Saved entries:
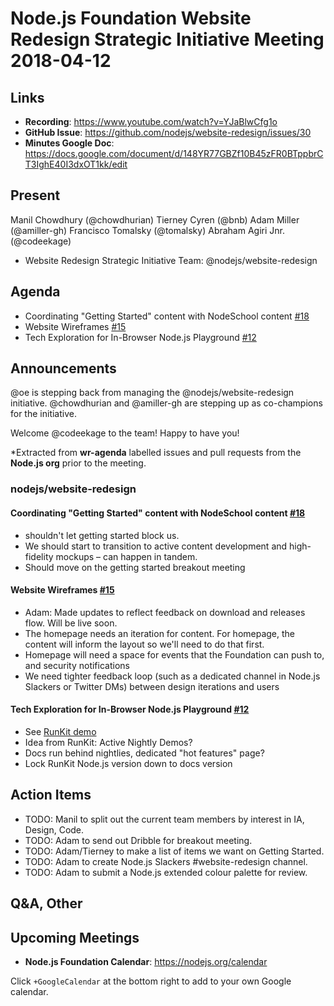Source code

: # Node.js Foundation Website Redesign Strategic Initiative Meeting 2018-04-12

## Links

* **Recording**: <https://www.youtube.com/watch?v=YJaBlwCfg1o>
* **GitHub Issue**: <https://github.com/nodejs/website-redesign/issues/30>
* **Minutes Google Doc**: <https://docs.google.com/document/d/148YR77GBZf10B45zFR0BTppbrCT3IghE40I3dxOT1kk/edit>

## Present
Manil Chowdhury (@chowdhurian)
Tierney Cyren (@bnb)
Adam Miller (@amiller-gh)
Francisco Tomalsky (@tomalsky)
Abraham Agiri Jnr. (@codeekage)

* Website Redesign Strategic Initiative Team: @nodejs/website-redesign

## Agenda

* Coordinating "Getting Started" content with NodeSchool content [#18](https://github.com/nodejs/website-redesign/issues/18)
* Website Wireframes [#15](https://github.com/nodejs/website-redesign/issues/15)
* Tech Exploration for In-Browser Node.js Playground [#12](https://github.com/nodejs/website-redesign/issues/12)

## Announcements

@oe is stepping back from managing the @nodejs/website-redesign initiative. @chowdhurian and @amiller-gh are stepping up as co-champions for the initiative.

Welcome @codeekage to the team! Happy to have you!

*Extracted from **wr-agenda** labelled issues and pull requests from the **Node.js org** prior to the meeting.

### nodejs/website-redesign

#### Coordinating "Getting Started" content with NodeSchool content [#18](https://github.com/nodejs/website-redesign/issues/18)
* shouldn't let getting started block us.
* We should start to transition to active content development and high-fidelity mockups – can happen in tandem.
* Should move on the getting started breakout meeting

#### Website Wireframes [#15](https://github.com/nodejs/website-redesign/issues/15)
* Adam: Made updates to reflect feedback on download and releases flow. Will be live soon.
* The homepage needs an iteration for content. For homepage, the content will inform the layout so we'll need to do that first.
* Homepage will need a space for events that the Foundation can push to, and security notifications
* We need tighter feedback loop (such as a dedicated channel in Node.js Slackers or Twitter DMs) between design iterations and users

#### Tech Exploration for In-Browser Node.js Playground [#12](https://github.com/nodejs/website-redesign/issues/12)

* See [RunKit demo](http://nodejs-org-runkit-demo.com/)
* Idea from RunKit: Active Nightly Demos?
* Docs run behind nightlies, dedicated "hot features" page?
* Lock RunKit Node.js version down to docs version

## Action Items

* TODO: Manil to split out the current team members by interest in IA, Design, Code.
* TODO: Adam to send out Dribble for breakout meeting.
* TODO: Adam/Tierney to make a list of items we want on Getting Started.
* TODO: Adam to create Node.js Slackers #website-redesign channel.
* TODO: Adam to submit a Node.js extended colour palette for review.

## Q&A, Other

## Upcoming Meetings

* **Node.js Foundation Calendar**: <https://nodejs.org/calendar>

Click `+GoogleCalendar` at the bottom right to add to your own Google calendar.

EXERCISE BRIEF: Starting with the first line of the records above and stopping after the line containing "See [RunKit demo](http://nodejs-org-runkit-demo.com/)", repeat every line exactly and leave out the pictures.

ANSWER BELOW:
Source code

: # Node.js Foundation Website Redesign Strategic Initiative Meeting 2018-04-12

## Links

* **Recording**: <https://www.youtube.com/watch?v=YJaBlwCfg1o>
* **GitHub Issue**: <https://github.com/nodejs/website-redesign/issues/30>
* **Minutes Google Doc**: <https://docs.google.com/document/d/148YR77GBZf10B45zFR0BTppbrCT3IghE40I3dxOT1kk/edit>

## Present
Manil Chowdhury (@chowdhurian)
Tierney Cyren (@bnb)
Adam Miller (@amiller-gh)
Francisco Tomalsky (@tomalsky)
Abraham Agiri Jnr. (@codeekage)

* Website Redesign Strategic Initiative Team: @nodejs/website-redesign

## Agenda

* Coordinating "Getting Started" content with NodeSchool content [#18](https://github.com/nodejs/website-redesign/issues/18)
* Website Wireframes [#15](https://github.com/nodejs/website-redesign/issues/15)
* Tech Exploration for In-Browser Node.js Playground [#12](https://github.com/nodejs/website-redesign/issues/12)

## Announcements

@oe is stepping back from managing the @nodejs/website-redesign initiative. @chowdhurian and @amiller-gh are stepping up as co-champions for the initiative.

Welcome @codeekage to the team! Happy to have you!

*Extracted from **wr-agenda** labelled issues and pull requests from the **Node.js org** prior to the meeting.

### nodejs/website-redesign

#### Coordinating "Getting Started" content with NodeSchool content [#18](https://github.com/nodejs/website-redesign/issues/18)
* shouldn't let getting started block us.
* We should start to transition to active content development and high-fidelity mockups – can happen in tandem.
* Should move on the getting started breakout meeting

#### Website Wireframes [#15](https://github.com/nodejs/website-redesign/issues/15)
* Adam: Made updates to reflect feedback on download and releases flow. Will be live soon.
* The homepage needs an iteration for content. For homepage, the content will inform the layout so we'll need to do that first.
* Homepage will need a space for events that the Foundation can push to, and security notifications
* We need tighter feedback loop (such as a dedicated channel in Node.js Slackers or Twitter DMs) between design iterations and users

#### Tech Exploration for In-Browser Node.js Playground [#12](https://github.com/nodejs/website-redesign/issues/12)

* See [RunKit demo](http://nodejs-org-runkit-demo.com/)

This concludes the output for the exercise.